On December 14, 2010, a working group inside the eyeOS open-source development community began the structure development and further upgrade of eyeOS 1.9.x. The group's main goal is to continue the work eyeOS has stopped on 1.9.x.

eyeOS released 2.5 on May 17, 2011. This was the last release under an open source license. It is available on SourceForge for download under another project called eyeOS 2.5 Open Source Version.

On April 1, 2014, Telefónica announced their acquisition of eyeOS. eyeOS would maintain its headquarters in the Catalonia, Spain, where their staff would continue to work but now as part of Telefónica. After its integration into Telefónica, eyeOS would continue to function as an independent subsidiary under CEO Michel Kisfaludi.

==Structure and API==
For developers, EyeOS provides the eyeOS Toolkit, a set of libraries and functions to develop applications for eyeOS. Using the integrated Portage-based eyeSoft system, one can create their own repository for eyeOS and distribute applications through it.

Each core part of the desktop is its own application, using JavaScript to send server commands as the user interacts. As actions are performed using AJAX (such as launching an application), it sends event information to the server. The server then sends back tasks for the client to do in XML format, such as drawing a widget.

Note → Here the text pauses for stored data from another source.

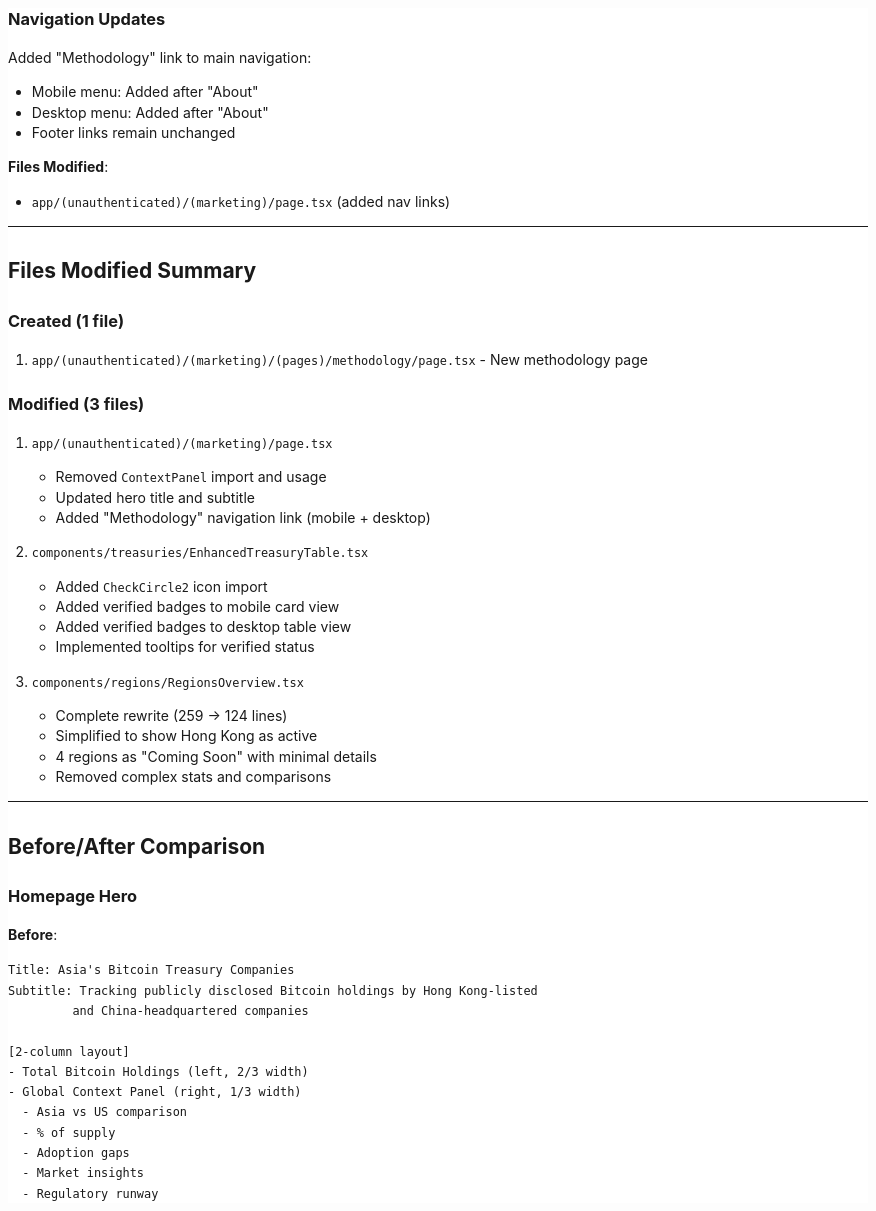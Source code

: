 ### Navigation Updates

Added "Methodology" link to main navigation:
- Mobile menu: Added after "About"
- Desktop menu: Added after "About"
- Footer links remain unchanged

**Files Modified**:
- `app/(unauthenticated)/(marketing)/page.tsx` (added nav links)

---

## Files Modified Summary

### Created (1 file)
1. `app/(unauthenticated)/(marketing)/(pages)/methodology/page.tsx` - New methodology page

### Modified (3 files)
1. `app/(unauthenticated)/(marketing)/page.tsx`
   - Removed `ContextPanel` import and usage
   - Updated hero title and subtitle
   - Added "Methodology" navigation link (mobile + desktop)

2. `components/treasuries/EnhancedTreasuryTable.tsx`
   - Added `CheckCircle2` icon import
   - Added verified badges to mobile card view
   - Added verified badges to desktop table view
   - Implemented tooltips for verified status

3. `components/regions/RegionsOverview.tsx`
   - Complete rewrite (259 → 124 lines)
   - Simplified to show Hong Kong as active
   - 4 regions as "Coming Soon" with minimal details
   - Removed complex stats and comparisons

---

## Before/After Comparison

### Homepage Hero
**Before**:
```
Title: Asia's Bitcoin Treasury Companies
Subtitle: Tracking publicly disclosed Bitcoin holdings by Hong Kong-listed 
         and China-headquartered companies

[2-column layout]
- Total Bitcoin Holdings (left, 2/3 width)
- Global Context Panel (right, 1/3 width)
  - Asia vs US comparison
  - % of supply
  - Adoption gaps
  - Market insights
  - Regulatory runway
```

On the server, eyeOS uses XML files to store information. This makes it simple for a user to set up on the server, as it requires zero configuration other than the account information for the first user, making it simple to deploy. To avoid bottlenecks that flat files present, each user's information and settings are stored in different files, preventing resource starvation from occurring, though this in turn may create issues in high volume user environments due to host operating system open file descriptor limits.

==Professional edition==
A Professional Edition of eyeOS was launched on September 15, 2011, as an operating system for businesses. It uses a new version number and was released under version 1.0 instead of continuing with the next version number in the open source project. The Professional Edition retains the web desktop interface used by the open source version while targeting enterprise users. A host of new features designed for enterprises, like file sharing and synchronization (called eyeSync), Active Directory/LDAP connectivity, system-wide administration controls, and a local file execution tool called eyeRun were introduced. A new suite of Web Apps (a mail client, calendar, instant messaging, and collaboration tools) was also introduced, specific to the enterprise edition for the web desktop. With eyeOS Professional Edition 1.1, a to-do task manager tool, Citrix XenApp integration, and a Facebook like 'wall' for collaboration were introduced.

==Awards==
- 2007 – Received the Softpedia's Pick award.
- 2007 – Finalist at SourceForge's 2007 Community Choice Awards at the "Best Project" category. The winner for that category was 7-Zip.
- 2007 – Won the Yahoo! Spain Web Revelation award in the Technology category.
- 2008 – Finalist for the Webware 100 awards by CNET, under the "Browsing" category.
- 2008 – Finalist at the SourceForge's 2008 Community Choice Awards at the "Most Likely to Change the World" category. The winner for that category was Linux.
- 2009 – Selected Project of the Month (August 2009) by SourceForge.
- 2009 – BMW Innovation Award.
- 2010 – Winner of Accelera (Ernst & Young).
- 2010 – Asturias & Girona Spanish Prince award “IMPULSA”.
- 2011 – Winner of MIT's TR35 award as Innovator of the Year in Spain.

==Community==
eyeOS community is formed with the eyeOS forums, which reached 10,000 members on April 4, 2008; the eyeOS wiki; and the eyeOS Application Communities, available at the eyeOS-Apps website, hosted and provided by openDesktop.org as well as Softpedia.